# WHAT NEEDS TO BE DONE
In the listing below, every line with the word "Aviva" needs to be copied.

# SUPPLIED DATA
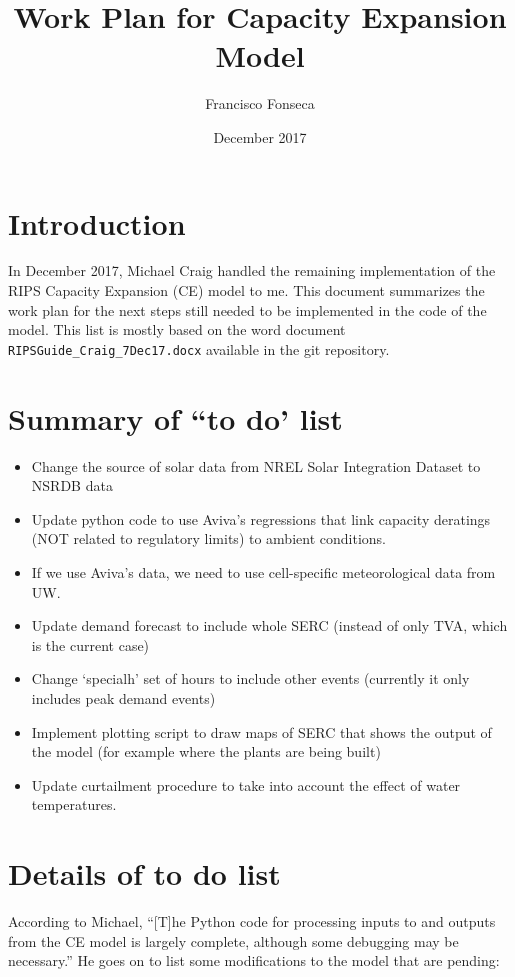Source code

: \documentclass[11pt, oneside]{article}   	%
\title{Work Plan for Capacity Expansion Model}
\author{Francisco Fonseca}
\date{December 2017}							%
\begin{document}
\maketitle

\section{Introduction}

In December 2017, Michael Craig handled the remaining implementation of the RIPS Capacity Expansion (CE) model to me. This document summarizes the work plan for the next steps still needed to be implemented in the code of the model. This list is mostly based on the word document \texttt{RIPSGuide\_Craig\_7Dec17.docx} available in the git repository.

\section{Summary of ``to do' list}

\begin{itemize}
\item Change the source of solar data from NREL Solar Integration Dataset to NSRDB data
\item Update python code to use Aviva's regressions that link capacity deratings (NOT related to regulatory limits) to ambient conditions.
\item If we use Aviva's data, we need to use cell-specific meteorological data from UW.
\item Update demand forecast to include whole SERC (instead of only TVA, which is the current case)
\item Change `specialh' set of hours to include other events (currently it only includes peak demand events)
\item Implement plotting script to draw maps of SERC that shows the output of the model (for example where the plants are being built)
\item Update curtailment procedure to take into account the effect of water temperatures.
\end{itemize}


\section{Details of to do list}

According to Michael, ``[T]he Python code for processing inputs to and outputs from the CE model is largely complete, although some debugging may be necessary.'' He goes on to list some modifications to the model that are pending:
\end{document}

* * *

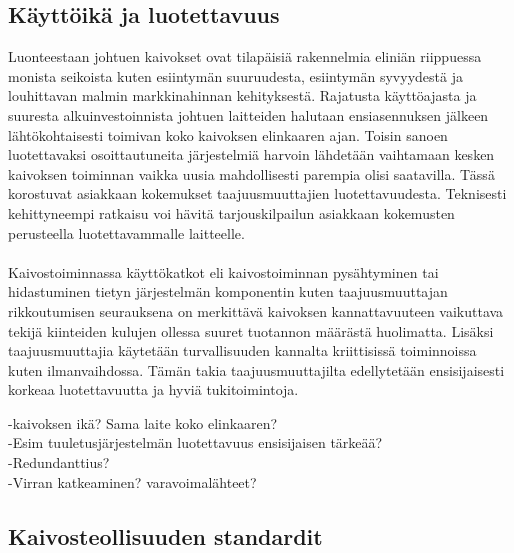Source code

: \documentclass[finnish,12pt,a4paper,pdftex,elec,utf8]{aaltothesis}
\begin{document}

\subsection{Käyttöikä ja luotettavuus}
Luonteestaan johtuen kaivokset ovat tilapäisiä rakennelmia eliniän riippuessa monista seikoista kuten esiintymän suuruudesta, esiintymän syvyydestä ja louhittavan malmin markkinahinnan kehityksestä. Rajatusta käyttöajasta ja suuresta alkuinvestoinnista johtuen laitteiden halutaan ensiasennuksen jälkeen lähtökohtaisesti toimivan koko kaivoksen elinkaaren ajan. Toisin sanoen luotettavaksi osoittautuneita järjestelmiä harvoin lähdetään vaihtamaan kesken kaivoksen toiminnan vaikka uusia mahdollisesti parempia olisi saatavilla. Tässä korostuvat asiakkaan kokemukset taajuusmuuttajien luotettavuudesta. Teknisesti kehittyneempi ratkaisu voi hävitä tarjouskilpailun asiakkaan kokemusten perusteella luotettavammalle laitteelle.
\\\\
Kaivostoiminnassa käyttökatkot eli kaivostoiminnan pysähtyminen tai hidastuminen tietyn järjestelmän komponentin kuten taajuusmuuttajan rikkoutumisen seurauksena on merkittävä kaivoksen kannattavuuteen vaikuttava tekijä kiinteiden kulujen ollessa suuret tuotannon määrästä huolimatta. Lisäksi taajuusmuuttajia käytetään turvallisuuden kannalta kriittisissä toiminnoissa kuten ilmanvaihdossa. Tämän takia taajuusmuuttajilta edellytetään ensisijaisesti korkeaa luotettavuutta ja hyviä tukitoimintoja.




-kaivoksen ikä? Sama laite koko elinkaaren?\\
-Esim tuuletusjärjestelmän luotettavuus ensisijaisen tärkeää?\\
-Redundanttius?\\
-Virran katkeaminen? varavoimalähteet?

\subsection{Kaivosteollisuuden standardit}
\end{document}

==

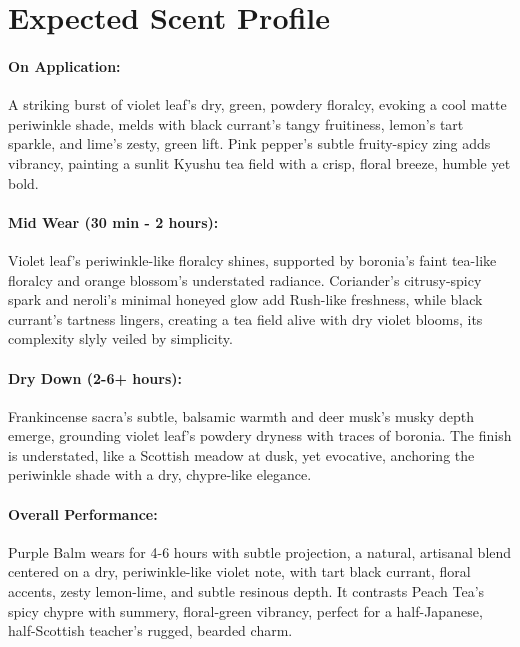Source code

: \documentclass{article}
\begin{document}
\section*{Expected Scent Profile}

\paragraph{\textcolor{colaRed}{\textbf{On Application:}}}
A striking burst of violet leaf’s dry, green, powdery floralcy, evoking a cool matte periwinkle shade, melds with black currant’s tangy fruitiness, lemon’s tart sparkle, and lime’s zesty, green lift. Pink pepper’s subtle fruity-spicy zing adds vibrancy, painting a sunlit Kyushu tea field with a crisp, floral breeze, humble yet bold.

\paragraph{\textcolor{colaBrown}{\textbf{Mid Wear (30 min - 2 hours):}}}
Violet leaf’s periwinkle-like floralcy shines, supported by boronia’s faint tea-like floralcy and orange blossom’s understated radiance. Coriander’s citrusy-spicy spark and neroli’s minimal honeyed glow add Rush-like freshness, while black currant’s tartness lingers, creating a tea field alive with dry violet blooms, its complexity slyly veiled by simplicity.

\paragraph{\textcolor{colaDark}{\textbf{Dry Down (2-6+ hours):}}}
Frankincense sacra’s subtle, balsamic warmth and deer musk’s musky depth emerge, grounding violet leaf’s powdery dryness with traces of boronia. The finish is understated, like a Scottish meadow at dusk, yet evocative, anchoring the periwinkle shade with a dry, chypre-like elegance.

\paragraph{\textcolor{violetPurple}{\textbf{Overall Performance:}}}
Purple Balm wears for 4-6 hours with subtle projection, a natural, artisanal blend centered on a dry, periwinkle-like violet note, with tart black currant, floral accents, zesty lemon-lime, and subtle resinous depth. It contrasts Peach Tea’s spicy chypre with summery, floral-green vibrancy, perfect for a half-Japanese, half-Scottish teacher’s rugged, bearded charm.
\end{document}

# TASK SOLUTION
\item Update python code to use Aviva's regressions that link capacity deratings (NOT related to regulatory limits) to ambient conditions.
\item If we use Aviva's data, we need to use cell-specific meteorological data from UW.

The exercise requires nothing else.